Determinant from eigenvalues Is it always true that product of eigenvalues is determinant of a matrix ?
what if one of the eigenvalues are same and matrix is not diagonalizable ? Is this statement is still true ?
 A: $\DeclareMathOperator{\Tr}{Tr}$
The determinant is the product of the zeroes of the characteristic polynomial (counting with their multiplicity), and the trace is their sum, regardless of diagonalizability of the matrix. If the underlying field is algebraically closed (such as $\mathbb{C}$), then those zeroes will exactly be the eigenvalues.
Proof:
Let $k_A$ be the characteristic polynomial $k_A(\lambda)=\det(A-\lambda I)$ of the $n\times n$ matrix $A$. It's expanded form is $k_A(\lambda)=a_n\lambda^n + a_{n-1}\lambda^{n-1} + \cdots + a_1\lambda + a_0$, noting that the degree of the polynomial is $n$ because the determinant is a sum of products of $n$ matrix entries (each entry having at most one $\lambda$).
Observe that $k_A(0) = \det(A)$, so $a_0 = \det(A)$.
Notice that the only way to get the power $\lambda^n$ as a product of $n$ matrix entries, taking exactly one from every row and column, is to choose the entries on the main diagonal: $(a_{11} - \lambda)(a_{22} - \lambda)\cdots (a_{nn} - \lambda)$.
This yields $(-1)^n\lambda^n$ when expanded, so $a_n = (-1)^n$.
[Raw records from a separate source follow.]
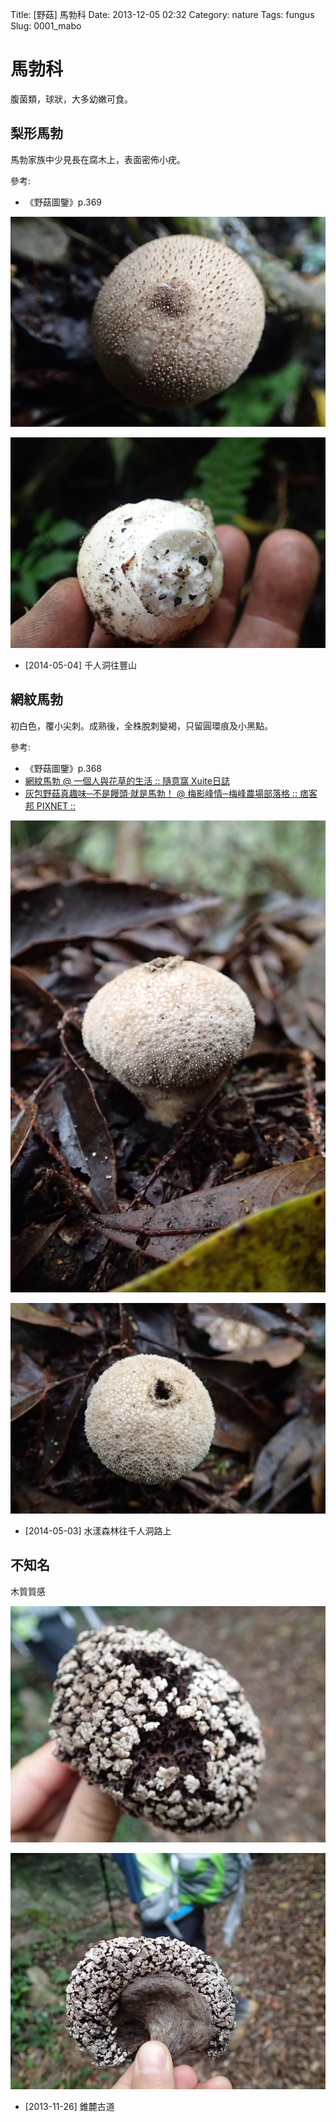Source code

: Title: [野菇] 馬勃科
Date: 2013-12-05 02:32
Category: nature
Tags: fungus
Slug: 0001_mabo

# 馬勃科

腹菌類，球狀，大多幼嫩可食。

## 梨形馬勃

馬勃家族中少見長在腐木上，表面密佈小疣。

參考:

* 《野菇圖鑒》p.369

![](/images/nature/fungus/0001/tn_P5040898.JPG)

![](/images/nature/fungus/0001/tn_P5040901.JPG)

* [2014-05-04] 千人洞往豐山

## 網紋馬勃

初白色，覆小尖刺。成熟後，全株脫刺變褐，只留圓環痕及小黑點。

參考:

* 《野菇圖鑒》p.368
* [網紋馬勃 @ 一個人與花草的生活 :: 隨意窩 Xuite日誌](http://blog.xuite.net/e2202778/boaboa/54822701-網紋馬勃)
* [灰包野菇真趣味─不是饅頭‧就是馬勃！ @ 梅影峰情─梅峰農場部落格 :: 痞客邦 PIXNET ::](http://mffarm.pixnet.net/blog/post/68341967-灰包野菇真趣味─不是饅頭‧就是馬勃！)

![](/images/nature/fungus/0001/tn_P5030745.JPG)

![](/images/nature/fungus/0001/tn_P5030744.JPG)

* [2014-05-03] 水漾森林往千人洞路上

## 不知名

木質質感

![](/images/nature/fungus/0001/tn_PB170504.JPG)

![](/images/nature/fungus/0001/tn_PB170503.JPG)

* [2013-11-26] 錐麓古道
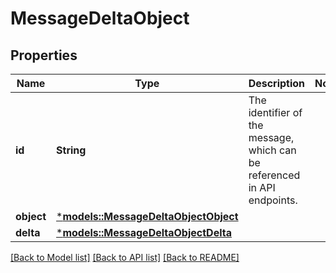 # MessageDeltaObject

## Properties
Name | Type | Description | Notes
------------ | ------------- | ------------- | -------------
**id** | **String** | The identifier of the message, which can be referenced in API endpoints. | 
**object** | [***models::MessageDeltaObjectObject**](MessageDeltaObject_object.md) |  | 
**delta** | [***models::MessageDeltaObjectDelta**](MessageDeltaObject_delta.md) |  | 

[[Back to Model list]](../README.md#documentation-for-models) [[Back to API list]](../README.md#documentation-for-api-endpoints) [[Back to README]](../README.md)


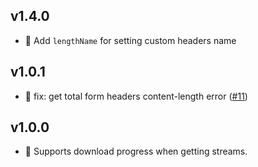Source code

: ## v1.4.0

-   🚀 Add `lengthName` for setting custom headers name

## v1.0.1

-   🐛 fix: get total form headers content-length error ([#11](https://github.com/fatcherjs/middlewares/pull/11))

## v1.0.0

-   🚀 Supports download progress when getting streams.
Now, let's calculate $a_{n-1}$: the power $\lambda^{n-1}$ is yielded also only from the product of main diagonal entries $(a_{11} - \lambda)(a_{22} - \lambda)\cdots (a_{nn} - \lambda)$, when multiplying $n-1$ terms with $-\lambda$, and one $a_{ii}$ term. This is multiplied to $a_{ii}(-1)^{n-1}\lambda^{n-1}$. Doing this for every $i \in \{1, 2, \ldots, n\}$ and summing the results, we get $(a_{11} + a_{22} + \cdots + a_{nn})(-1)^{n-1}\lambda^{n-1} = \Tr(A)(-1)^{n-1}\lambda^{n-1}$, so $a_{n-1} = \Tr(A)(-1)^{n-1}$
So, $k_A(\lambda)=(-1)^n\lambda^n + \Tr(A)(-1)^{n-1}\lambda^{n-1} + \cdots + a_1\lambda + \det(A)$. Let's denote the roots of $k_A$ with $\lambda_1, \ldots, \lambda_n$ (not necessarily distinct).
Now, using Vieta's formulas we have:
$$\lambda_1\lambda_2\cdots\lambda_n = (-1)^n\frac{a_0}{a_n} = \det(A)$$
$$\lambda_1 + \lambda_2 + \cdots + \lambda_n = -\frac{a_{n-1}}{a_n} = \Tr(A)$$
As you probably know, if $A$ is diagonalizable, then we can write:
$$A = P^{-1}\begin{bmatrix}
        \lambda_1 & 0 & 0 & \ldots & 0 \\
        0 & \lambda_2 & 0 & \ldots & 0 \\
        \vdots & \vdots & \vdots & & \vdots \\
        0 & 0 & 0 & \ldots & \lambda_n \\
        \end{bmatrix}P$$
for an invertible matrix $P$. Then, using the fact that $\det$ and $\Tr$ are similarity invariants, we get the desired identities.